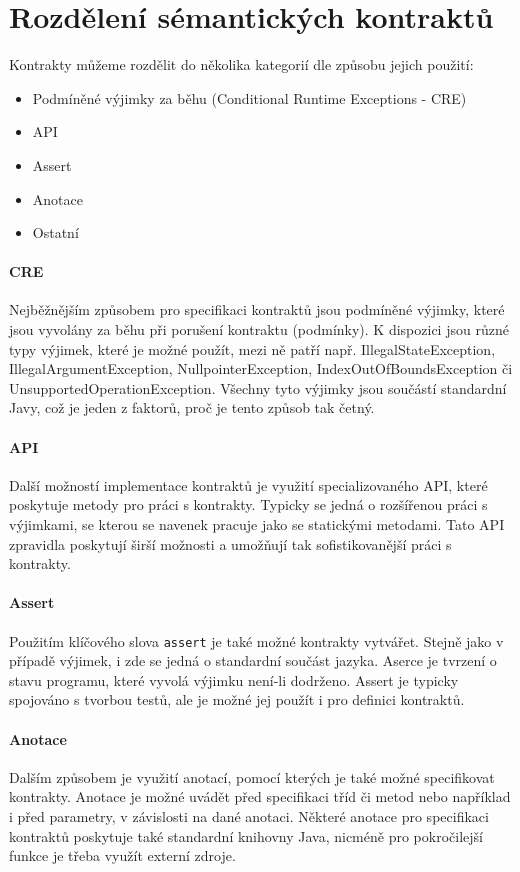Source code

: 	\section{Rozdělení sémantických kontraktů}
		Kontrakty můžeme rozdělit do několika kategorií dle způsobu jejich použití:
			
		\begin{itemize}
			\item Podmíněné výjimky za běhu (Conditional Runtime Exceptions - CRE)
			\item API
			\item Assert
			\item Anotace
			\item Ostatní
		\end{itemize}				
		
		\paragraph{CRE}
		 Nejběžnějším způsobem pro specifikaci kontraktů jsou podmíněné výjimky, které jsou vyvolány za běhu při porušení kontraktu (podmínky). K dispozici jsou různé typy výjimek, které je možné použít, mezi ně patří např. IllegalStateException, IllegalArgumentException, NullpointerException, IndexOutOfBoundsException či UnsupportedOperationException. Všechny tyto výjimky jsou součástí standardní Javy, což je jeden z faktorů, proč je tento způsob tak četný.
		
		\paragraph{API}
		Další možností implementace kontraktů je využití specializovaného API, které poskytuje metody pro práci s kontrakty. Typicky se jedná o rozšířenou práci s výjimkami, se kterou se navenek pracuje jako se statickými metodami. Tato API zpravidla poskytují širší možnosti a umožňují tak sofistikovanější práci s kontrakty.
		
		\paragraph{Assert}
		Použitím klíčového slova \texttt{assert} je také možné kontrakty vytvářet. Stejně jako v případě výjimek, i zde se jedná o standardní součást jazyka. Aserce je tvrzení o stavu programu, které vyvolá výjimku není-li dodrženo. Assert je typicky spojováno s tvorbou testů, ale je možné jej použít i pro definici kontraktů.
		
		\paragraph{Anotace}
		Dalším způsobem je využití anotací, pomocí kterých je také možné specifikovat kontrakty. Anotace je možné uvádět před specifikaci tříd či metod nebo například i před parametry, v závislosti na dané anotaci. Některé anotace pro specifikaci kontraktů poskytuje také standardní knihovny Java, nicméně pro pokročilejší funkce je třeba využít externí zdroje.
		
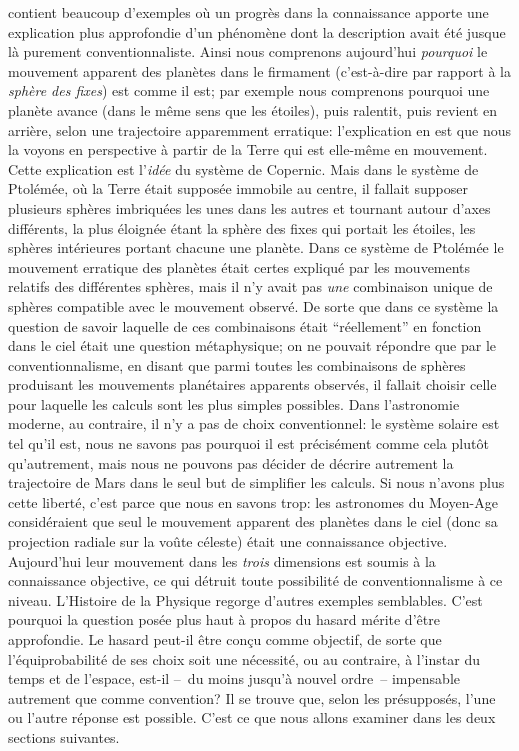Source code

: contient beaucoup d'exemples o\`u un progr\`es dans la connaissance 
apporte une explication plus approfondie d'un ph\'enom\`ene dont la 
description avait \'et\'e jusque l\`a purement conventionnaliste. 
Ainsi nous comprenons aujourd'hui {\it pourquoi} le mouvement 
apparent des plan\`etes dans le firmament (c'est-\`a-dire par rapport 
\`a la {\it sph\`ere des fixes}) est comme il est; par exemple nous 
comprenons pourquoi une plan\`ete avance (dans le m\^eme sens que 
les \'etoiles), puis ralentit, puis revient en arri\`ere, selon une 
trajectoire apparemment erratique: l'explication en est que nous la 
voyons en perspective \`a partir de la Terre qui est elle-m\^eme en 
mouvement.  
\medskip 
Cette explication est l'{\it id\'ee} du syst\`eme de Copernic. Mais dans le 
syst\`eme de Ptol\'em\'ee, o\`u la Terre \'etait suppos\'ee immobile au 
centre, il fallait supposer plusieurs sph\`eres imbriqu\'ees les unes dans 
les autres et tournant autour d'axes diff\'erents, la plus \'eloign\'ee 
\'etant la sph\`ere des fixes qui portait les \'etoiles, les sph\`eres 
int\'erieures portant chacune une plan\`ete. Dans ce syst\`eme de 
Ptol\'em\'ee le mouvement erratique des plan\`etes \'etait certes 
expliqu\'e par les mouvements relatifs des diff\'erentes sph\`eres, mais 
il n'y avait pas {\it une} combinaison unique de sph\`eres compatible avec 
le mouvement observ\'e. De sorte que dans ce syst\`eme la question de 
savoir  laquelle de ces combinaisons \'etait ``r\'eellement'' en fonction 
dans le ciel \'etait une question m\'etaphysique; on ne pouvait r\'epondre 
que par le conventionnalisme, en disant que parmi toutes les 
combinaisons de sph\`eres produisant les mouvements plan\'etaires 
apparents observ\'es, il fallait choisir celle pour laquelle les calculs 
sont les plus simples possibles.  Dans l'astronomie mo\-derne, au 
contraire, il n'y a pas de choix conventionnel: le syst\`eme solaire est 
tel qu'il est, nous ne savons pas pourquoi il est pr\'ecis\'ement 
comme cela plut\^ot qu'autrement, mais nous ne pouvons pas 
d\'ecider de d\'ecrire autrement la trajectoire de Mars dans le seul 
but de simplifier les calculs. Si  nous n'avons plus cette libert\'e, 
c'est parce que nous en savons trop: les  astronomes du Moyen-Age 
consid\'eraient que seul le mouvement apparent des plan\`etes dans 
le ciel (donc sa projection radiale sur la vo\^ute c\'eleste) \'etait une 
connaissance objective.  Aujourd'hui leur mouvement dans les {\it 
trois} dimensions est soumis \`a la connaissance objective, ce qui 
d\'etruit toute possibilit\'e de conventionnalisme \`a ce niveau.  
L'Histoire de la Physique regorge d'autres exemples semblables.  
\medskip 
C'est pourquoi la question pos\'ee plus haut \`a propos du hasard 
m\'erite d'\^etre approfondie. Le hasard peut-il \^etre con\c cu  
comme objectif, de sorte que l'\'equiprobabilit\'e de ses choix soit 
une n\'ecessit\'e, ou au contraire, \`a l'instar du temps et de l'espace, 
est-il --~du moins jusqu'\`a nouvel ordre~-- impensable autrement 
que comme convention? 
\medskip 
Il se trouve que, selon les pr\'esuppos\'es, l'une ou l'autre r\'eponse est 
possible. C'est ce que nous allons examiner dans les deux sections 
suivantes.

○ ○ ○ ○

* Exercise *
From the records above, reproduce exactly the lines from the one with "int\'erieures portant chacune" to the one with "apparents observ\'es, il", both included, and no others.

* Exercise response *
int\'erieures portant chacune une plan\`ete. Dans ce syst\`eme de 
Ptol\'em\'ee le mouvement erratique des plan\`etes \'etait certes 
expliqu\'e par les mouvements relatifs des diff\'erentes sph\`eres, mais 
il n'y avait pas {\it une} combinaison unique de sph\`eres compatible avec 
le mouvement observ\'e. De sorte que dans ce syst\`eme la question de 
savoir  laquelle de ces combinaisons \'etait ``r\'eellement'' en fonction 
dans le ciel \'etait une question m\'etaphysique; on ne pouvait r\'epondre 
que par le conventionnalisme, en disant que parmi toutes les 
combinaisons de sph\`eres produisant les mouvements plan\'etaires 
apparents observ\'es, il fallait choisir celle pour laquelle les calculs 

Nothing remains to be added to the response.